周囲の期待感をよそに、試合後の冨安は言った。「まだ1試合やっただけ。これでどうこうというわけではない」。2年後の東京五輪へ、その先へ――。これからもきっと、冨安は、目の前の道をひたすらに駆け抜けていく。
<11歳からバルサスクールに通う>11歳から冨安は、09年に開校したFCバルセロナスクール福岡校に通った。小学校卒業時にはスペイン遠征でAマドリードの下部組織と対戦して大敗。テクニカルダイレクターを務めていたイバン氏(現・J2東京Vコーチ)は「その中でタケは凄く良いプレーをしていた」と振り返り「高さがあるのにコーディネーション能力(運動神経)もあった。彼は凄く謙虚で賢い選手」と回想した。
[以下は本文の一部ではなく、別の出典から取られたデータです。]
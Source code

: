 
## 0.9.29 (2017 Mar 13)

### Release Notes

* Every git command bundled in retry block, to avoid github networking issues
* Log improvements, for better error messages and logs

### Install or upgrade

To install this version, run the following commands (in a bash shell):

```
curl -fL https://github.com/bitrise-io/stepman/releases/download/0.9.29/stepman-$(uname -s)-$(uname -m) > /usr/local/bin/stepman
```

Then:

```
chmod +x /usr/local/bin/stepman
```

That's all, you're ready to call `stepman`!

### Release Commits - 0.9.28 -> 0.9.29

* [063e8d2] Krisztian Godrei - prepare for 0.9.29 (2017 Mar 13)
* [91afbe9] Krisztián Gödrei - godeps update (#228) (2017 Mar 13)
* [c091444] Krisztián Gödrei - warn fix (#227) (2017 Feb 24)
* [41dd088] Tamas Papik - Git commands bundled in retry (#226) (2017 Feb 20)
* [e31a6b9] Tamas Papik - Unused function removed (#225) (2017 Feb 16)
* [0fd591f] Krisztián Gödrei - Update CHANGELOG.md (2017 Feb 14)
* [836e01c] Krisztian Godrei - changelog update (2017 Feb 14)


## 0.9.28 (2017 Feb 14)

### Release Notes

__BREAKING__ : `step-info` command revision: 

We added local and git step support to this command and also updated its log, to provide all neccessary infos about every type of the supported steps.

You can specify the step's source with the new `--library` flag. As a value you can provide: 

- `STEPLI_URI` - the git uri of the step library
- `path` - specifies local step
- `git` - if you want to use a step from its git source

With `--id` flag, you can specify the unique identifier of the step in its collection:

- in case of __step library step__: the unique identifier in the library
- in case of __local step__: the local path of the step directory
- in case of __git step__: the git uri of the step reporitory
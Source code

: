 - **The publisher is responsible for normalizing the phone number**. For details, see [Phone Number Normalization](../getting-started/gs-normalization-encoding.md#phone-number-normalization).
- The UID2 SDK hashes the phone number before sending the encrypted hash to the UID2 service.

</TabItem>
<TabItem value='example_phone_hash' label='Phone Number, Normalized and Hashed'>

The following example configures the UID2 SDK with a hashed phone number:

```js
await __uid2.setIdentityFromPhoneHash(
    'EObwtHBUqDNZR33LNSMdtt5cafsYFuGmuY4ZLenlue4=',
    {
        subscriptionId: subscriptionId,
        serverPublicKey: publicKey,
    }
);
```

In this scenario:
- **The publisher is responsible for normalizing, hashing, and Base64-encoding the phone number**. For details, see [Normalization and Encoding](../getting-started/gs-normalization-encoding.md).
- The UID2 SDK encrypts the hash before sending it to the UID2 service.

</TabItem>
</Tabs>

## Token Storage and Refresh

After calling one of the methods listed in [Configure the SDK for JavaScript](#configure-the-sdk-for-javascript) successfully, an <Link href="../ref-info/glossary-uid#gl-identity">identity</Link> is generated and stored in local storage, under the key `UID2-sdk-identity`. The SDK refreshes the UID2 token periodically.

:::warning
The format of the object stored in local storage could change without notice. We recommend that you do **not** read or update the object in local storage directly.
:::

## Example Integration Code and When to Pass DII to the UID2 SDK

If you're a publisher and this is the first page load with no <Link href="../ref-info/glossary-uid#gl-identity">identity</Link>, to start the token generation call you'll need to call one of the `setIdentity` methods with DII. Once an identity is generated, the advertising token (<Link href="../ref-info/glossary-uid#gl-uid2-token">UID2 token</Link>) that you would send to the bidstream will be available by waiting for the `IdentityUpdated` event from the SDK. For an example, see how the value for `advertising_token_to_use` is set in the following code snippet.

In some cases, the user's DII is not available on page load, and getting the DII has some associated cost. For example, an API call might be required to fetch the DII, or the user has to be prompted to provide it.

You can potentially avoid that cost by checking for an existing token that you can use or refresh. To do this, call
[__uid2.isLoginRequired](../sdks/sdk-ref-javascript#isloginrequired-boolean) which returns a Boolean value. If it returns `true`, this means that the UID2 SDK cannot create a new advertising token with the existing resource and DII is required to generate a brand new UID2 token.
<公式戦13試合全てフル出場>1月に加入したベルギー1部のシントトロイデンで、冨安は今季、フィールドプレーヤーでは唯一、公式戦13試合全てでフル出場を果たしている。同クラブは17年11月に日本のネット関連会社「DMM.com」が経営権を取得。他にもDF遠藤、MF関根、DF小池、MF鎌田の日本人選手4人が在籍している。
◆冨安 健洋(とみやす・たけひろ)1998年(平10)11月5日生まれ、福岡県出身の19歳。小1から三筑キッカーズで競技を始め、バルセロナスクール福岡校にも在籍。福岡の下部組織で育ち、2種登録された高校2年時に天皇杯で公式戦デビュー。J通算45試合1得点。U―15から各年代別日本代表に選出され、16年リオ五輪時は練習パートナーとして同行した。今年1月にベルギー1部シントトロイデンに完全移籍。1メートル88、78キロ。